00:14 Python’s standard library includes a unittest framework, and within that framework, the mock module is there to help you dynamically replace code, and just why would you do that?

00:24 Well, to make your tests deterministic. When dealing with code that uses random number generators, dates, or resource-hungry things like network connections, you can use mock to fake out that behavior and force an expected result to test against. The Mock and MagicMock objects dynamically create methods on themselves when you invoke them.

00:44 So any method you call exists. A MagicMock is a subclass of Mock that also implements magic (or dunder) methods like __len__().

00:54 By default, Mock() returns a new instance of the parent object, but you can control this by setting the .return_value attribute on a method to return something specific.

01:06 Or instead, you can set the .side_effect method to cause an exception to happen, to iterate over a set of returnables, or to trigger a side-effect function that determines the result.

01:18 The patch() mechanism, which can be used as a decorator or a context manager, helps you dynamically replace a module, object, or function in your code with a MagicMock object.

01:28 You specify what to mock by providing a string that says what to replace. The trick is to remember that you’re specifying the item relative to the spot it is being replaced, which is almost always the module where it’s being used, not in the test code itself.

01:46 To avoid typos invoking an unwanted method on a Mock object, you can provide a specification to restrict what methods get faked out. Anything not in the spec will throw an error.

01:59 Testing is a pretty broad subject, and there are lots of tools out there to help you along. Some programmers feel like the standard library’s unit test is too verbose.

02:08 It takes too much typing and a lot of boilerplate. A popular alternative is the pytest library, which is a third-party library that uses decorated functions to mean less testing code.

02:20 This next tool isn’t testing-specific, but if you’re mucking around with dates a lot, Delorean is one of my favorite libraries. It’s named after the car used as a time machine in the Back to the Future movies, and has intuitive methods for mucking around with dates, including things like moving between time zones and calls such as last Tuesday.

02:40 This last one is one of mine. Waelstow is a small library with functions to help you write tests. I mentioned it in one of the lessons because it includes a function for discovering tests that allows you to only type in part of a test’s name.

02:53 There are also tools in there for capturing output, annotating exceptions with more information, and a context manager that temporarily stores the contents of a directory in case your tests muck around with it.

03:06 There’s always more content for you at Real Python. For example, if you’d like to learn more about the popular alternative testing library that I mentioned before, here’s a course and tutorial on pytest.

03:18 Instead of specifying your tests in a separate script, you can include them in your pydoc blocks. This tutorial shows you how and why you might do that.

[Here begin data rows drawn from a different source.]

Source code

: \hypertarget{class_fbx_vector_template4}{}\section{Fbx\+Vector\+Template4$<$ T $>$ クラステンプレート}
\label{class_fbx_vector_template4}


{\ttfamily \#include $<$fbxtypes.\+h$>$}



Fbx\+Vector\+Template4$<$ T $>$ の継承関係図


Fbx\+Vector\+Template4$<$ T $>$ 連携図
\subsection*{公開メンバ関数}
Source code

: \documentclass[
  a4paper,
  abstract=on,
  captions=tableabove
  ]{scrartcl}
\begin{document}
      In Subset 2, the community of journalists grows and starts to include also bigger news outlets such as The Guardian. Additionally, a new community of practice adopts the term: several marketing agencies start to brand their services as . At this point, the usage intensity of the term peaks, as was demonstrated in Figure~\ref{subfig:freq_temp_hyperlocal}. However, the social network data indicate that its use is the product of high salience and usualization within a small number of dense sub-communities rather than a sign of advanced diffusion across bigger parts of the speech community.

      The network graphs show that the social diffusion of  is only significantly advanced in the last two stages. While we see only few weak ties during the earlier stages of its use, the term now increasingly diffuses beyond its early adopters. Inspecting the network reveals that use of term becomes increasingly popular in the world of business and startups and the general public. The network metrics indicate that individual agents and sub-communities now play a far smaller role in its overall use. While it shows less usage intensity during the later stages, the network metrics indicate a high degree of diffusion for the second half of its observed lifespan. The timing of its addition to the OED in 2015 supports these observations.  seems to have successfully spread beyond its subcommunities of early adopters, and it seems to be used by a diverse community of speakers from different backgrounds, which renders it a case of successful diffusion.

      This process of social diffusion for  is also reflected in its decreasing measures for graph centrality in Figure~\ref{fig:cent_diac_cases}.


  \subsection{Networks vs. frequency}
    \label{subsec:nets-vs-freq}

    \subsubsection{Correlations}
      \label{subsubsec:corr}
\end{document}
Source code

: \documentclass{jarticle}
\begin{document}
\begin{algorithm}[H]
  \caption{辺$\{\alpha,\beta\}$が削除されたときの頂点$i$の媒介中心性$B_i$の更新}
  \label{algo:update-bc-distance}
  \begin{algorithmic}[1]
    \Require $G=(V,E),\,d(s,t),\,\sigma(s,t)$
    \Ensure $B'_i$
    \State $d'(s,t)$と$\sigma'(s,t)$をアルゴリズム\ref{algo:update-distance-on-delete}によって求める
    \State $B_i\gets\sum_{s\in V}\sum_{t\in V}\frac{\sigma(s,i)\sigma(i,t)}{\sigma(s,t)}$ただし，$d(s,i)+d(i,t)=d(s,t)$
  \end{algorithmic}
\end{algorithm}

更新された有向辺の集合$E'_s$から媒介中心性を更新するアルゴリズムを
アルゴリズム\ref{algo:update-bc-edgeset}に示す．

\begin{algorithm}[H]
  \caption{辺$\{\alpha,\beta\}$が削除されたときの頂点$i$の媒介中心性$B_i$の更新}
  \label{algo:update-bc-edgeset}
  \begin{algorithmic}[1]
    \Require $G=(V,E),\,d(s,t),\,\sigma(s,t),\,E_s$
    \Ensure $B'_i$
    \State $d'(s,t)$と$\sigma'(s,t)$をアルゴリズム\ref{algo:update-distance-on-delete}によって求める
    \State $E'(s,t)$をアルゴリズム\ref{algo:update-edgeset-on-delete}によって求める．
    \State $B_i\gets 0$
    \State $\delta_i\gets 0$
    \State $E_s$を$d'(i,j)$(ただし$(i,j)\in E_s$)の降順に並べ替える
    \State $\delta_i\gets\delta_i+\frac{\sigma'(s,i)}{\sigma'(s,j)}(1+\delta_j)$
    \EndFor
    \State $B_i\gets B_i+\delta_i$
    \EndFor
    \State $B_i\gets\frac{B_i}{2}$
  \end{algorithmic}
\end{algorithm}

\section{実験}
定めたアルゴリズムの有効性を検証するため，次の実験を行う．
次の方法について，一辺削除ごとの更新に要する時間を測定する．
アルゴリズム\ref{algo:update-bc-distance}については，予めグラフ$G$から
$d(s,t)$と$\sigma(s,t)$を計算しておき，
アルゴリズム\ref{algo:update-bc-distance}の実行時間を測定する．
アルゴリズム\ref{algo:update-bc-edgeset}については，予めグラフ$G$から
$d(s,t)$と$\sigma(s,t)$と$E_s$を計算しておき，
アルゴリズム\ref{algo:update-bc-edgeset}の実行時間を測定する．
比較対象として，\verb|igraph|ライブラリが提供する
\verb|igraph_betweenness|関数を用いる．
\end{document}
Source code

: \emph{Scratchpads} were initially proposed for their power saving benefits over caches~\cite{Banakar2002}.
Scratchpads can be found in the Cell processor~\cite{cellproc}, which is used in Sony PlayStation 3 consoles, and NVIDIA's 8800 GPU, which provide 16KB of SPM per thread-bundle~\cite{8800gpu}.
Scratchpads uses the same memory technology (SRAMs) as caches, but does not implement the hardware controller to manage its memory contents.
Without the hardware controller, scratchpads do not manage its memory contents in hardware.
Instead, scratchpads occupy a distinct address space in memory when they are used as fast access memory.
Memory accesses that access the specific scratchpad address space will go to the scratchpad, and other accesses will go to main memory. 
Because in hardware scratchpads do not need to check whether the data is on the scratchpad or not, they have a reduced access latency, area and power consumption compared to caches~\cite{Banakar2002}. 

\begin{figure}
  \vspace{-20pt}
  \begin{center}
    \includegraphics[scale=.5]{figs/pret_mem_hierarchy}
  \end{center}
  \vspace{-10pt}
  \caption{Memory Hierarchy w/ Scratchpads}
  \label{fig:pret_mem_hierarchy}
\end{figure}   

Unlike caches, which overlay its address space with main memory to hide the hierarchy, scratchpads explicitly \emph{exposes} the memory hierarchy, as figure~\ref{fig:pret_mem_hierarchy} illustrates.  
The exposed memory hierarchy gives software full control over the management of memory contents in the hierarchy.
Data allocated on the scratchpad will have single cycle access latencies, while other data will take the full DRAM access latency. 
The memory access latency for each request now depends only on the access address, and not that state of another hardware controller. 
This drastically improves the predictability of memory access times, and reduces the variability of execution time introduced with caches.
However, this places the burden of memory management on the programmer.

03:28 Of course, you can’t code nowadays without someone suggesting a machine can help you, so why not learn how to use ChatGPT to help you write Python tests.

03:37 Finally, to go along with your testing skills, you might want to improve your debugging skills. There are loads of debuggers out there, but pdb is the one that comes with Python.

03:46 It’s a little old school and takes some getting used to, but it’s a powerful tool.

03:52 That’s all I have for the course. I hope you learned something new. Thanks for your attention. Oh yeah, I almost forgot: there were 127 jelly beans called Mock.

04:01 Oops. Make that 128.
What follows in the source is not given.